Although no longer a member of Big Big Train’s live band, Cosmograf''s Robin Armstrong was relishing having his full focus back on Cosmograf when Prog spoke to him about the band's eighth studio album Rattrapante back in 2021.

It was in 2019 that things came grinding to a halt. Robin Armstrong had a choice to make: continue being a live member of eminent prog rockers Big Big Train, to the detriment of his day job project, Cosmograf, or leave the touring life and return to his true musical love.

Armstrong plumped for the latter, and quit the Big Big Train live gig he’d had since the previous year. For every action there’s an opposite reaction, though, and the end result was that he was graced with more time to focus on Cosmograf – and judging by new album Rattrapante, it looks like the multi-instrumentalist and vocalist’s decision has been vindicated.
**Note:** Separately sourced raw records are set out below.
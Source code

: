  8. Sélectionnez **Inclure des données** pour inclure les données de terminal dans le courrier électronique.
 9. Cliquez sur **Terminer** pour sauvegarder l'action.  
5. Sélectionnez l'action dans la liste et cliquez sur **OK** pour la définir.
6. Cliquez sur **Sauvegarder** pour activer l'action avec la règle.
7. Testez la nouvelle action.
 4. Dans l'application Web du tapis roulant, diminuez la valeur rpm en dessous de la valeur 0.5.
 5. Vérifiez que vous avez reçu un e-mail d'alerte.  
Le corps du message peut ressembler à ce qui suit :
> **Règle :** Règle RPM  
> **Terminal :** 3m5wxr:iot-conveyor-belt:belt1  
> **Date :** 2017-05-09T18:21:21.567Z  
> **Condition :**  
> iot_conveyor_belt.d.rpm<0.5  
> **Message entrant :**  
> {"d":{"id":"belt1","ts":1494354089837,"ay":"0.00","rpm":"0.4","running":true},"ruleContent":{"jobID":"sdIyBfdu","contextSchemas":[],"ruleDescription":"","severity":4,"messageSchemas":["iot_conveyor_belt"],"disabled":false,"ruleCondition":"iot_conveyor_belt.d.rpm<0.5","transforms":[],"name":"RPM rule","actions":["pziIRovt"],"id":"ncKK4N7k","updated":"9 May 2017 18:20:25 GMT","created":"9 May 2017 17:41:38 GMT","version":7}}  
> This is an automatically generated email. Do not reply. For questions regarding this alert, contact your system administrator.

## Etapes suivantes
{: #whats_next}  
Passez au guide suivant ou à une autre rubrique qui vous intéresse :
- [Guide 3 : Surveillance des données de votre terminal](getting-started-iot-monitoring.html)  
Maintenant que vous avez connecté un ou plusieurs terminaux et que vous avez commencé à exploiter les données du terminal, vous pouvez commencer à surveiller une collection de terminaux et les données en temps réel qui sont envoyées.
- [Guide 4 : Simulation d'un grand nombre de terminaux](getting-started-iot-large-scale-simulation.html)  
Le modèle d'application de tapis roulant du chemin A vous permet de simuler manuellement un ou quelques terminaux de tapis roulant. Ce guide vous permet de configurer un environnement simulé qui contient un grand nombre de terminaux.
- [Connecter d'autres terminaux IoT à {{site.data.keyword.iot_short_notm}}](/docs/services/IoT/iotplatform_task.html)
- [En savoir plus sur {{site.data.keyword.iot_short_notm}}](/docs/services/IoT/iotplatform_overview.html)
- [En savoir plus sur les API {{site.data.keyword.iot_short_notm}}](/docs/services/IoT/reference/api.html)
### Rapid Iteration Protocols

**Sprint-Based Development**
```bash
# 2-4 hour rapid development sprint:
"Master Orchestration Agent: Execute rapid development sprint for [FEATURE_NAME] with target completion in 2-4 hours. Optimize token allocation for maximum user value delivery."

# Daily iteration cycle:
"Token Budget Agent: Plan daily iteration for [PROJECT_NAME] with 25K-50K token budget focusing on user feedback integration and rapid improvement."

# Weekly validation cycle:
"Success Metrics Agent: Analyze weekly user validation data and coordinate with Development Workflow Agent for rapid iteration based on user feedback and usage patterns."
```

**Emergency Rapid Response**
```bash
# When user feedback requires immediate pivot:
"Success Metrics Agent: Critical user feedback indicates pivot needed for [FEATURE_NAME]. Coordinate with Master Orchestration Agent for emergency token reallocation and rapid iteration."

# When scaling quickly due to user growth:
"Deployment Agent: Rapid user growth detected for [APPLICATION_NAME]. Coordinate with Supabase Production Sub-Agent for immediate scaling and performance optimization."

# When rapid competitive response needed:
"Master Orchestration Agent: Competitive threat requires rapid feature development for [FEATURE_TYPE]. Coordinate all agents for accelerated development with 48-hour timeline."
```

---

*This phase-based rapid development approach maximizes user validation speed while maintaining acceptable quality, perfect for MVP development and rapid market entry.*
"The intention to start with was that I was always hoping I could continue both [Big Big Train and Cosmograf],” he reflects down the phone from his home near Portsmouth, on the English south coast. “I think what became apparent was just how demanding it was to rehearse and learn all the new songs that were required to do the Big Big Train set.

“I was struggling to do it all. I was writing much more slowly for Cosmograf, because I was spending so much time rehearsing and learning parts for Big Big Train.”

Since hanging up his …Train boots, Armstrong appears to have been heroically prolific; not only is the admirable Rattrapante in the can – it was released on his own label, Gravity Dream – but its follow-up has already been written.

It’s ironic, as the album title is derived from the French word ‘rattraper’ – to catch up. Its five songs tell tales of time, from nostalgia to achievement, to being immortal.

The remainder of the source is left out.